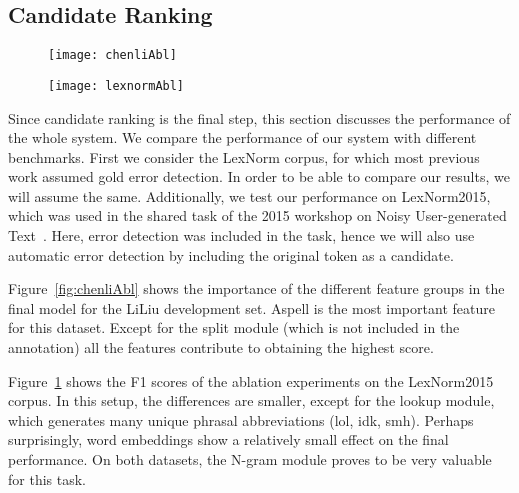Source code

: \documentclass[a4paper,10pt,twoside]{article}
\begin{document}
\subsection{Candidate Ranking}
\begin{figure}
    \centering
    \begin{minipage}{.45\textwidth}
        \centering
        \texttt{[image: chenliAbl]}
        \label{fig:chenliAbl}
    \end{minipage}\hspace{1cm}
    \begin{minipage}{.45\textwidth}
        \centering
        \texttt{[image: lexnormAbl]}
        \label{fig:lexnormAbl}
    \end{minipage}
\end{figure}


Since candidate ranking is the final step, this section discusses the performance
of the whole system. We compare the performance of our system with different 
benchmarks. First we consider the LexNorm corpus, for which most previous work
assumed gold error detection. In order to be able to compare our results, we
will assume the same. Additionally, we test our performance on LexNorm2015,
which was used in the shared task of the 2015 workshop on Noisy User-generated
Text~\cite{baldwin-EtAl:2015:WNUT}.  Here, error detection was included in the
task, hence we will also use automatic error detection by including the
original token as a candidate. 

Figure~\ref{fig:chenliAbl} shows the importance of the different feature groups
in the final model for the LiLiu development set. Aspell is the most important 
feature for this dataset. Except for the split module (which is not included in 
the annotation) all the features contribute to obtaining the highest score.


Figure~\ref{fig:lexnormAbl} shows the F1 scores of the ablation experiments on
the LexNorm2015 corpus. In this setup, the differences are smaller, except for
the lookup module, which generates many unique phrasal abbreviations (lol, idk,
smh).  Perhaps surprisingly, word embeddings show a relatively small effect on
the final performance.  On both datasets, the N-gram module proves to be very
valuable for this task.
\end{document}
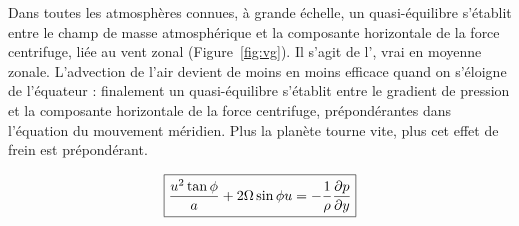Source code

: \sk
Dans toutes les atmosphères connues, à grande échelle, un quasi-équilibre s'établit entre le champ de masse atmosphérique et la composante horizontale de la force centrifuge, liée au vent zonal (Figure~\ref{fig:vg}). Il s'agit de l', vrai en moyenne zonale. L'advection de l'air devient de moins en moins efficace quand on s'éloigne de l'équateur : finalement un quasi-équilibre s'établit entre le gradient de pression et la composante horizontale de la force centrifuge, prépondérantes dans l'équation du mouvement méridien. Plus la planète tourne vite, plus cet effet de frein est prépondérant. 

\[
\boxed{\dfrac{u^2\tan\phi}{a} + 2\Omega\sin\phi u = -\dfrac{1}{\rho}\dfrac{\partial p }{\partial y}}
\]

◆ PROBLEM TO WORK ON: Leaving each image aside, repeat the listing above exactly.

◆ YOUR SOLUTION:
Source code

: \documentclass[a4paper,10pt,twoside]{article}
\begin{document}
\subsection{Candidate Ranking}
\begin{figure}
    \centering
    \begin{minipage}{.45\textwidth}
        \centering
        \texttt{[image: chenliAbl]}
        \label{fig:chenliAbl}
    \end{minipage}\hspace{1cm}
    \begin{minipage}{.45\textwidth}
        \centering
        \texttt{[image: lexnormAbl]}
        \label{fig:lexnormAbl}
    \end{minipage}
\end{figure}


Since candidate ranking is the final step, this section discusses the performance
of the whole system. We compare the performance of our system with different 
benchmarks. First we consider the LexNorm corpus, for which most previous work
assumed gold error detection. In order to be able to compare our results, we
will assume the same. Additionally, we test our performance on LexNorm2015,
which was used in the shared task of the 2015 workshop on Noisy User-generated
Text~\cite{baldwin-EtAl:2015:WNUT}.  Here, error detection was included in the
task, hence we will also use automatic error detection by including the
original token as a candidate. 

Figure~\ref{fig:chenliAbl} shows the importance of the different feature groups
in the final model for the LiLiu development set. Aspell is the most important 
feature for this dataset. Except for the split module (which is not included in 
the annotation) all the features contribute to obtaining the highest score.


Figure~\ref{fig:lexnormAbl} shows the F1 scores of the ablation experiments on
the LexNorm2015 corpus. In this setup, the differences are smaller, except for
the lookup module, which generates many unique phrasal abbreviations (lol, idk,
smh).  Perhaps surprisingly, word embeddings show a relatively small effect on
the final performance.  On both datasets, the N-gram module proves to be very
valuable for this task.
\end{document}
Source code

: \sk
Dans toutes les atmosphères connues, à grande échelle, un quasi-équilibre s'établit entre le champ de masse atmosphérique et la composante horizontale de la force centrifuge, liée au vent zonal (Figure~\ref{fig:vg}). Il s'agit de l', vrai en moyenne zonale. L'advection de l'air devient de moins en moins efficace quand on s'éloigne de l'équateur : finalement un quasi-équilibre s'établit entre le gradient de pression et la composante horizontale de la force centrifuge, prépondérantes dans l'équation du mouvement méridien. Plus la planète tourne vite, plus cet effet de frein est prépondérant. 

\[
\boxed{\dfrac{u^2\tan\phi}{a} + 2\Omega\sin\phi u = -\dfrac{1}{\rho}\dfrac{\partial p }{\partial y}}
\]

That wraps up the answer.